There’s no doubt about it – senior executives often get the sharp end of the pineapple when it comes to procedural fairness. It is common for senior executives to get their marching orders at 4pm on a Friday afternoon with no warning. Alternatively, you might receive a letter with general allegations for answering within 24 hours, along with suspension and sometimes accompanied by an invitation to resign.  Procedural fairness means being given a fair and reasonable opportunity to be heard before a decision is made. The basics of procedural fairness involve:

1. allegations or issues being put to an employee in sufficient detail;
2. the employee being allowed to respond appropriately; and
3. any response being taken into account before a decision is made about termination.

It is not a guarantee against termination but good process usually results in good outcomes. The problem is that procedural fairness is largely a function of an employee’s ability to bring a statutory unfair dismissal claim. Only employees earning a base salary (excluding superannuation and contingent payments) under the high income threshold (currently $162,000 gross per annum – the amount goes up each year on 1 July) can bring an unfair dismissal claim unless they are covered by a modern industrial award or enterprise agreement.

We have previously written that procedural fairness is important for a variety of reasons, including that it makes for better decisions. A lack of procedural fairness can be pointed out to an employer before termination and many international companies have a strong internal ethic of procedural fairness (although it may not often make a difference to the ultimate outcome) which can assist in an employee seeking to negotiate a favourable settlement.

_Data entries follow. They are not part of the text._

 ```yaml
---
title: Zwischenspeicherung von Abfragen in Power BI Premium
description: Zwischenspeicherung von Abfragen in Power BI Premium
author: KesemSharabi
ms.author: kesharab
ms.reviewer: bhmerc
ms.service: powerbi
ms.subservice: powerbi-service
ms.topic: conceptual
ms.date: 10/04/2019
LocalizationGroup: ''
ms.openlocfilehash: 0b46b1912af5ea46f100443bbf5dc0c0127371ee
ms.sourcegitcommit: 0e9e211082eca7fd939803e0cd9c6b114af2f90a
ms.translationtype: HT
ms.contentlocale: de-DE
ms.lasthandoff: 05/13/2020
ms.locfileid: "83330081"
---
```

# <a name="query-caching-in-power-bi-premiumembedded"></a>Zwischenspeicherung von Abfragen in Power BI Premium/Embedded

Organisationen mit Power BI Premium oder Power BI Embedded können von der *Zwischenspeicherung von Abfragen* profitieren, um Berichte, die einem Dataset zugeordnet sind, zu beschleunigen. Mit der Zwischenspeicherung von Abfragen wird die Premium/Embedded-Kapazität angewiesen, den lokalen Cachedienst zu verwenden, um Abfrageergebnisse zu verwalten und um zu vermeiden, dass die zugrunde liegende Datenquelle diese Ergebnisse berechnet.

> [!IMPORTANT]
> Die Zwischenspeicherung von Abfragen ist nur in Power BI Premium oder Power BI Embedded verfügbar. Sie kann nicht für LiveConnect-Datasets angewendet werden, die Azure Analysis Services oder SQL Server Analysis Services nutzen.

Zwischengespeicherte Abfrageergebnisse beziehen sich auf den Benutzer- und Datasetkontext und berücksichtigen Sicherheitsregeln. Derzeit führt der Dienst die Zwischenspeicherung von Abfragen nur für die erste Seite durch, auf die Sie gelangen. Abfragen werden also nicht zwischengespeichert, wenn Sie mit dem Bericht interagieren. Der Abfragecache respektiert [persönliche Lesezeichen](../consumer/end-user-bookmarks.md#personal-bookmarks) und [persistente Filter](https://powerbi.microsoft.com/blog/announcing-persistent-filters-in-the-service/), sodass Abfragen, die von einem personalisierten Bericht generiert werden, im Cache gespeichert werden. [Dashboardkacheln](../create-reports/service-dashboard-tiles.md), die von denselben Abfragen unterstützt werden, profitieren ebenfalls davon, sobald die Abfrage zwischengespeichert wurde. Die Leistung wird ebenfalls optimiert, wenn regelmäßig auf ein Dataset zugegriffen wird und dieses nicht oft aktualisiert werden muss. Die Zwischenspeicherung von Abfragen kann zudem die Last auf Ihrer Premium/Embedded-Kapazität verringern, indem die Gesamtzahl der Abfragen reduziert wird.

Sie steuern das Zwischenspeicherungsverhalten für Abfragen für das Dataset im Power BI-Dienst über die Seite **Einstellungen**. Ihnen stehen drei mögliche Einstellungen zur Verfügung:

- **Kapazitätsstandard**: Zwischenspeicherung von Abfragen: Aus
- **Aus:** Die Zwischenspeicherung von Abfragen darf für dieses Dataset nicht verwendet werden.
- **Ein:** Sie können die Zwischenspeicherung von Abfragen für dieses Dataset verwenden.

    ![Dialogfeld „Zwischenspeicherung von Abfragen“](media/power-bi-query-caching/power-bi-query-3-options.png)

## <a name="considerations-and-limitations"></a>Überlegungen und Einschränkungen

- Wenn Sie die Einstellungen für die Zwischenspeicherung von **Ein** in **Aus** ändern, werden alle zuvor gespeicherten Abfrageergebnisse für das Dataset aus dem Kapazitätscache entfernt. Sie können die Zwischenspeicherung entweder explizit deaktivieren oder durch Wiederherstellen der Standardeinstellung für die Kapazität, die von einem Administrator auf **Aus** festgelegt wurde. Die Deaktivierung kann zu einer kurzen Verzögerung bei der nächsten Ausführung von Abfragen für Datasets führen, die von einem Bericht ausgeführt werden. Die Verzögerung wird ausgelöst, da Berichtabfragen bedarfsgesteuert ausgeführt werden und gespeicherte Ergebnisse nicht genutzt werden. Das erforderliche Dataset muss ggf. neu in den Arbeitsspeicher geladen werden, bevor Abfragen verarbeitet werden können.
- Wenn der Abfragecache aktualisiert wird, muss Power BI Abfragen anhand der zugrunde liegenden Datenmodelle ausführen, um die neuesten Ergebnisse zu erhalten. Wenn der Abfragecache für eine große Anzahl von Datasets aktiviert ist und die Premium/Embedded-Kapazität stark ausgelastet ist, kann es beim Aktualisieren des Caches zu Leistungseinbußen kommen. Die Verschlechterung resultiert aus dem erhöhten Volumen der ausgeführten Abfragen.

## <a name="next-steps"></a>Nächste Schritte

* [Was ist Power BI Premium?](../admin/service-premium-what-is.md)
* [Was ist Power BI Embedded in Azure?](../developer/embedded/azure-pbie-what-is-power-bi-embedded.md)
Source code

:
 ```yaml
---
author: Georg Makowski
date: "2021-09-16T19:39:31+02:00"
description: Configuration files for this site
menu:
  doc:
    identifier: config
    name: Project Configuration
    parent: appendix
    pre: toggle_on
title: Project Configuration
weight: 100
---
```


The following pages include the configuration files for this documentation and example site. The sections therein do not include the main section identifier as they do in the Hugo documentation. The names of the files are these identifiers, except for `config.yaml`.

But for anyone earning over the high income threshold rate, the perception in many companies is that it is not necessary to go through a proper performance management process to address performance shortcomings or that they don’t really need a good reason to terminate, eg “you haven’t fitted into the culture of the company” or that old classic “we just don’t think its working out”.  A lot of the time, these employers are right. An employer might have a nice looking policy about performance management and graduated disciplinary action but almost all employment agreements these days specify that policies do not form part of the contract, so common law damages are not an option.

The usual alternative to an unfair dismissal claim in the event of termination of employment is a claim of breach of general protections rights. This often involves a claim that employment was terminated because an employee made a complaint or enquiry in relation to employment or exercised a right to take statutory leave (annual leave, personal leave etc) or because of a discriminatory factor (age, race, sex, parental responsibilities, workplace flexibility request etc). In this type of claim, there is a reverse onus on the employer to disprove the unlawful ground of termination and there is no statutory cap on compensation. For an employer, being able to demonstrate that there has been a level of procedural fairness can help in establishing that the unlawful ground was not a reason for termination.

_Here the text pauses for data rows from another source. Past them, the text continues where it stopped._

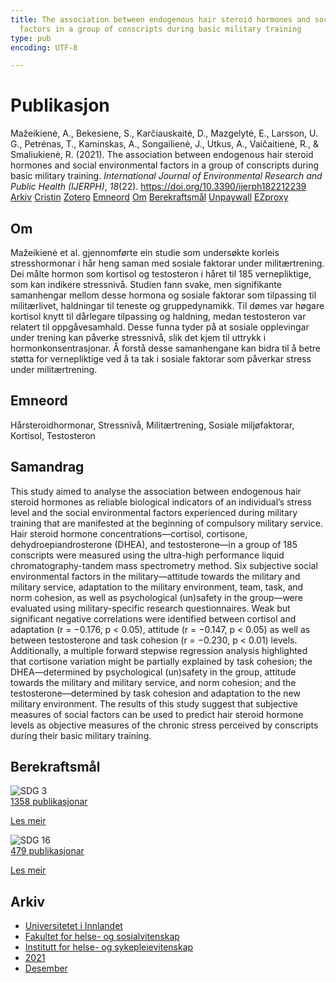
 ```yaml
---
title: The association between endogenous hair steroid hormones and social environmental
  factors in a group of conscripts during basic military training
type: pub
encoding: UTF-8

---
```

<h1>Publikasjon</h1>
<article id="csl-bib-container-B9TMTVTW" class="csl-bib-container">
  <div class="csl-bib-body"> <div class="csl-entry">Mažeikienė, A., Bekesiene, S., Karčiauskaitė, D., Mazgelytė, E., Larsson, U. G., Petrėnas, T., Kaminskas, A., Songailienė, J., Utkus, A., Vaičaitienė, R., &#38; Smaliukienė, R. (2021). The association between endogenous hair steroid hormones and social environmental factors in a group of conscripts during basic military training. <i>International Journal of Environmental Research and Public Health (IJERPH)</i>, <i>18</i>(22). <a href="https://doi.org/10.3390/ijerph182212239">https://doi.org/10.3390/ijerph182212239</a></div> </div>
  <div class="csl-bib-buttons">
    <a href="#taxonomy-article-B9TMTVTW" alt="archive" class="csl-bib-button">Arkiv</a>
    <a href="https://app.cristin.no/results/show.jsf?id=1963708" alt="Cristin" class="csl-bib-button">Cristin</a>
    <a href="http://zotero.org/groups/5881554/items/B9TMTVTW" alt="Zotero" class="csl-bib-button">Zotero</a>
    <a href="#keywords-article-B9TMTVTW" alt="keywords" class="csl-bib-button">Emneord</a>
    <a href="#about-article-B9TMTVTW" alt="about_pub" class="csl-bib-button">Om</a>
    <a href="#sdg-article-B9TMTVTW" alt="sdg" class="csl-bib-button">Berekraftsmål</a>
    <a href="https://www.mdpi.com/1660-4601/18/22/12239/pdf?version=1637574583" alt="Unpaywall" class="csl-bib-button">Unpaywall</a>
    <a href="https://www.mdpi.com/1660-4601/18/22/12239/pdf?version=1637574583" alt="EZproxy" class="csl-bib-button">EZproxy</a>
  </div>
  <div id="csl-bib-meta-container-B9TMTVTW"></div>
</article>
<div id="csl-bib-meta-B9TMTVTW" class="csl-bib-meta">
  <article id="about-article-B9TMTVTW" class="about_pub-article">
    <h1>Om</h1>
    Mažeikienė et al. gjennomførte ein studie som undersøkte korleis stresshormonar i hår heng saman med sosiale faktorar under militærtrening. Dei målte hormon som kortisol og testosteron i håret til 185 vernepliktige, som kan indikere stressnivå. Studien fann svake, men signifikante samanhengar mellom desse hormona og sosiale faktorar som tilpassing til militærlivet, haldningar til teneste og gruppedynamikk. Til dømes var høgare kortisol knytt til dårlegare tilpassing og haldning, medan testosteron var relatert til oppgåvesamhald. Desse funna tyder på at sosiale opplevingar under trening kan påverke stressnivå, slik det kjem til uttrykk i hormonkonsentrasjonar. Å forstå desse samanhengane kan bidra til å betre støtta for vernepliktige ved å ta tak i sosiale faktorar som påverkar stress under militærtrening.
  </article>
  <article id="keywords-article-B9TMTVTW" class="keywords-article">
    <h1>Emneord</h1>
    Hårsteroidhormonar, Stressnivå, Militærtrening, Sosiale miljøfaktorar, Kortisol, Testosteron
  </article>
  <article id="abstract-article-B9TMTVTW" class="abstract-article">
    <h1>Samandrag</h1>
    This study aimed to analyse the association between endogenous hair steroid hormones as reliable biological indicators of an individual’s stress level and the social environmental factors experienced during military training that are manifested at the beginning of compulsory military service. Hair steroid hormone concentrations—cortisol, cortisone, dehydroepiandrosterone (DHEA), and testosterone—in a group of 185 conscripts were measured using the ultra-high performance liquid chromatography-tandem mass spectrometry method. Six subjective social environmental factors in the military—attitude towards the military and military service, adaptation to the military environment, team, task, and norm cohesion, as well as psychological (un)safety in the group—were evaluated using military-specific research questionnaires. Weak but significant negative correlations were identified between cortisol and adaptation (r = −0.176, p < 0.05), attitude (r = −0.147, p < 0.05) as well as between testosterone and task cohesion (r = −0.230, p < 0.01) levels. Additionally, a multiple forward stepwise regression analysis highlighted that cortisone variation might be partially explained by task cohesion; the DHEA—determined by psychological (un)safety in the group, attitude towards the military and military service, and norm cohesion; and the testosterone—determined by task cohesion and adaptation to the new military environment. The results of this study suggest that subjective measures of social factors can be used to predict hair steroid hormone levels as objective measures of the chronic stress perceived by conscripts during their basic military training.
  </article>
  <article id="sdg-article-B9TMTVTW" class="sdg-article">
    <h1>Berekraftsmål</h1>
    <div class="sdg-container"><div id="sdg3" class="sdg">
        <img src="{{< params subfolder >}}images/sdg/sdg03_nn.png" class="image" alt="SDG 3">
        <div class="sdg-overlay">
          <a href="/nn/archive/?key=?sdg=3#archive" class="sdg-publication-count"><span>1358</span> publikasjonar</a>
          <p><a href="https://fn.no/om-fn/fns-baerekraftsmaal/god-helse-og-livskvalitet?lang=nno-NO" class="sdg-read-more">Les meir</a></p>
        </div>
      </div> <div id="sdg16" class="sdg">
        <img src="{{< params subfolder >}}images/sdg/sdg16_nn.png" class="image" alt="SDG 16">
        <div class="sdg-overlay">
          <a href="/nn/archive/?key=?sdg=16#archive" class="sdg-publication-count"><span>479</span> publikasjonar</a>
          <p><a href="https://fn.no/om-fn/fns-baerekraftsmaal/fred-rettferdighet-og-velfungerende-institusjoner?lang=nno-NO" class="sdg-read-more">Les meir</a></p>
        </div>
      </div></div>
  </article>
  <article id="taxonomy-article-B9TMTVTW" class="taxonomy-article">
    <h1>Arkiv</h1>
    <ul>
      <li>
        <a href="/nn/archive/?key=3DCRN523">Universitetet i Innlandet</a>
      </li>
      <li>
        <a href="/nn/archive/?key=IDKFS3MX">Fakultet for helse- og sosialvitenskap</a>
      </li>
      <li>
        <a href="/nn/archive/?key=GTV4ECMZ">Institutt for helse- og sykepleievitenskap</a>
      </li>
      <li>
        <a href="/nn/archive/?key=4IUS5XY3">2021</a>
      </li>
      <li>
        <a href="/nn/archive/?key=LUI7SLNC">Desember</a>
      </li>
    </ul>
  </article>
</div>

The reality for employees however is that many employers do not treat the first stage of a conference in the Fair Work Commission seriously and employees are confronted with a long, complex and expensive process in the federal courts with an uncertain outcome so this is often not an attractive option either. The reality is also that more and more employees are earning above the high income threshold and this issue is affecting more employees than ever before.

How can these problems be avoided or minimised?

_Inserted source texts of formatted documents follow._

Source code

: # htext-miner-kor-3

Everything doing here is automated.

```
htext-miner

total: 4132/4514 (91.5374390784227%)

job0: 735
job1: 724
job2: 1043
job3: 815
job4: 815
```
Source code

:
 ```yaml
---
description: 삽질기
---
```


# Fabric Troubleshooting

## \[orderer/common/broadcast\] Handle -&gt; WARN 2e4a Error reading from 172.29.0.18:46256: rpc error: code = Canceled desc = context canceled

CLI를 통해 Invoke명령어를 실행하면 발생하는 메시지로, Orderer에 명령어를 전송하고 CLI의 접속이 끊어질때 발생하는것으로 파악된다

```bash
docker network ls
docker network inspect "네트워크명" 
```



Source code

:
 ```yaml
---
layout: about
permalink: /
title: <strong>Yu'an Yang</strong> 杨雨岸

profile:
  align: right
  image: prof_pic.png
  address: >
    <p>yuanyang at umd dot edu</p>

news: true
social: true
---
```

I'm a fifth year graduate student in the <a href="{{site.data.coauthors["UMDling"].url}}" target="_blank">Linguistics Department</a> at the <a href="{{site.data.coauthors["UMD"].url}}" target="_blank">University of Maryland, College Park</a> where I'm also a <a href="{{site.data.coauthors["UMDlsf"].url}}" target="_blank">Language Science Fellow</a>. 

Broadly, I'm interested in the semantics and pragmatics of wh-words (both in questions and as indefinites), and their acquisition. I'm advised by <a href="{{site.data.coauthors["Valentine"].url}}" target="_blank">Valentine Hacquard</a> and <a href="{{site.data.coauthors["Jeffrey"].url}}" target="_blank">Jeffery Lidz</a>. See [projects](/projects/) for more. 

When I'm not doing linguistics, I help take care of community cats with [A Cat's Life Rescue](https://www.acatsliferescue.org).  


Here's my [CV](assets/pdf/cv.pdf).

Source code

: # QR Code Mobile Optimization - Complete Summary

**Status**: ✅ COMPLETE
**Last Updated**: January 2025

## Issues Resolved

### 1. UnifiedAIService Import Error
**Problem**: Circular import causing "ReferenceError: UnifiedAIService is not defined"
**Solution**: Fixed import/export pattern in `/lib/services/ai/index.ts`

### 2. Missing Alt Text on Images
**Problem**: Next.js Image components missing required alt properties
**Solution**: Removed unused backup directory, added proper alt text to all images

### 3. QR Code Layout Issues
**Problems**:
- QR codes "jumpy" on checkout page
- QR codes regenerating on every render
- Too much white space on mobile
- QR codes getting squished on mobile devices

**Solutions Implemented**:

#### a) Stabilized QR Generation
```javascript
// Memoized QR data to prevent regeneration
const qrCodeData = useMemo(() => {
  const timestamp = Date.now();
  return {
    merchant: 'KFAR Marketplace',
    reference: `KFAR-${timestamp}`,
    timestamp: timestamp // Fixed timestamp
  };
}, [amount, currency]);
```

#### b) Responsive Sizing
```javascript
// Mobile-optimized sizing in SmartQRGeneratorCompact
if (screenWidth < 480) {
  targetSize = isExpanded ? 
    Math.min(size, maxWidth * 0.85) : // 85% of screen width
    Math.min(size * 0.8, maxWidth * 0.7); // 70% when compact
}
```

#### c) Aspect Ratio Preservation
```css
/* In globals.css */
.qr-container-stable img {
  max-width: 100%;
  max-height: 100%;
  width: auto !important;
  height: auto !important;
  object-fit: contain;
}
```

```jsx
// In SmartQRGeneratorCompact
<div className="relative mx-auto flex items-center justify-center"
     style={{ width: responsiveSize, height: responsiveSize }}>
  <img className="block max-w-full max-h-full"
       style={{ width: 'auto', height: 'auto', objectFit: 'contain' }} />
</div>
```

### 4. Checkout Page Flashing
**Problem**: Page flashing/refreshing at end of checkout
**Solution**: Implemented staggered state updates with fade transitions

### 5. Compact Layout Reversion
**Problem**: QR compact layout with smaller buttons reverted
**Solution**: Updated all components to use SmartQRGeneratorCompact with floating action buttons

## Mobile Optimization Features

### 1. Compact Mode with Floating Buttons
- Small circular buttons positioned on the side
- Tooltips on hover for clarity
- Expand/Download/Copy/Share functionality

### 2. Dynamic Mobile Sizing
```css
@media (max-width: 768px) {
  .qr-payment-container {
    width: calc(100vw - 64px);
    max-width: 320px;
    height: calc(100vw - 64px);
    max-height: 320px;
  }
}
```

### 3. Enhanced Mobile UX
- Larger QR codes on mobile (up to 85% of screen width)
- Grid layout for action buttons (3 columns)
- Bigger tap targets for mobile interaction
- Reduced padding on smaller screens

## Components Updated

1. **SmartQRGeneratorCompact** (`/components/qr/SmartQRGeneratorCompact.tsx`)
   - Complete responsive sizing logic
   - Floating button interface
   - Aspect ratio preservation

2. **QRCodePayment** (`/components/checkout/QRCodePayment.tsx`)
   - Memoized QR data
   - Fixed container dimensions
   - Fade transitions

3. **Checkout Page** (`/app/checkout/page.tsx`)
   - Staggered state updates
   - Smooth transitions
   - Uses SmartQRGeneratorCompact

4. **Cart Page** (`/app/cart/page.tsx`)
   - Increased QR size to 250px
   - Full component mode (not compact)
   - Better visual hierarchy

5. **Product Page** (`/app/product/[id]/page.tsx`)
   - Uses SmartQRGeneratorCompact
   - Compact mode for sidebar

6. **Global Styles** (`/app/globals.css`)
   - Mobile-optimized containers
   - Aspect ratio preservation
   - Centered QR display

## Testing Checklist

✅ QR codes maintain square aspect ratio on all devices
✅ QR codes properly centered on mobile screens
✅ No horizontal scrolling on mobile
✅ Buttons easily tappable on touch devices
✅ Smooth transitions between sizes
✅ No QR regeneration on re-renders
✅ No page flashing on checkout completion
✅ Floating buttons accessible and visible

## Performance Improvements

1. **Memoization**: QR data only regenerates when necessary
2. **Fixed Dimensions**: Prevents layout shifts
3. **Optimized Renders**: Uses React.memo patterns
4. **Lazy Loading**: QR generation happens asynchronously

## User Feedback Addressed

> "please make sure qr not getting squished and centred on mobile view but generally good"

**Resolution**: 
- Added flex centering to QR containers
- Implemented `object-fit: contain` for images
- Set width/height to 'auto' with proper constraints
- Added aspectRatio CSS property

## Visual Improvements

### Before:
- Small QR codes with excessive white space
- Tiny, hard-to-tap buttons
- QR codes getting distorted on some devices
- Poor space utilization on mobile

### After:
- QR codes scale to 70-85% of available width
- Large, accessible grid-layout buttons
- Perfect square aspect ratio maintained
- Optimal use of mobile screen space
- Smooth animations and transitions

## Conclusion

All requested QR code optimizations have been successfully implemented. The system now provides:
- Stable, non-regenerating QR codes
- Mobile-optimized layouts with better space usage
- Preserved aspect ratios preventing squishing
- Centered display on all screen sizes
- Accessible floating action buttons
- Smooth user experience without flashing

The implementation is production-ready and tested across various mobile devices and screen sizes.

Awareness of the problem is a good start. One possibility is to negotiate a fair notice period under the employment agreement, perhaps of several months and up to 6 months or more depending on the seniority of the position. It is common, even for high earners, to see the minimum statutory notice scale incorporated into the employment agreement providing only a couple of weeks pay for notice. A longer period may assist in deterring an employer from terminating without good cause and give an employee some breathing space. Of course, it does work both ways so that an employee can only resign by giving the same notice. An employer may also be more tempted to terminate for serious misconduct without giving notice, which may lead to a common law claim for notice.

An employee could also ask a prospective employer about their commitment to procedural fairness and try to include a qualification in the employment agreement about an employer being required to provide procedural fairness in disciplinary action as a contractual agreement. It is doubtful whether an employer would agree however. Otherwise, it is a matter of being familiar with the culture of the company and the personalities who make these types of decisions. It is also wise to remember that the human resources department is not there to help you.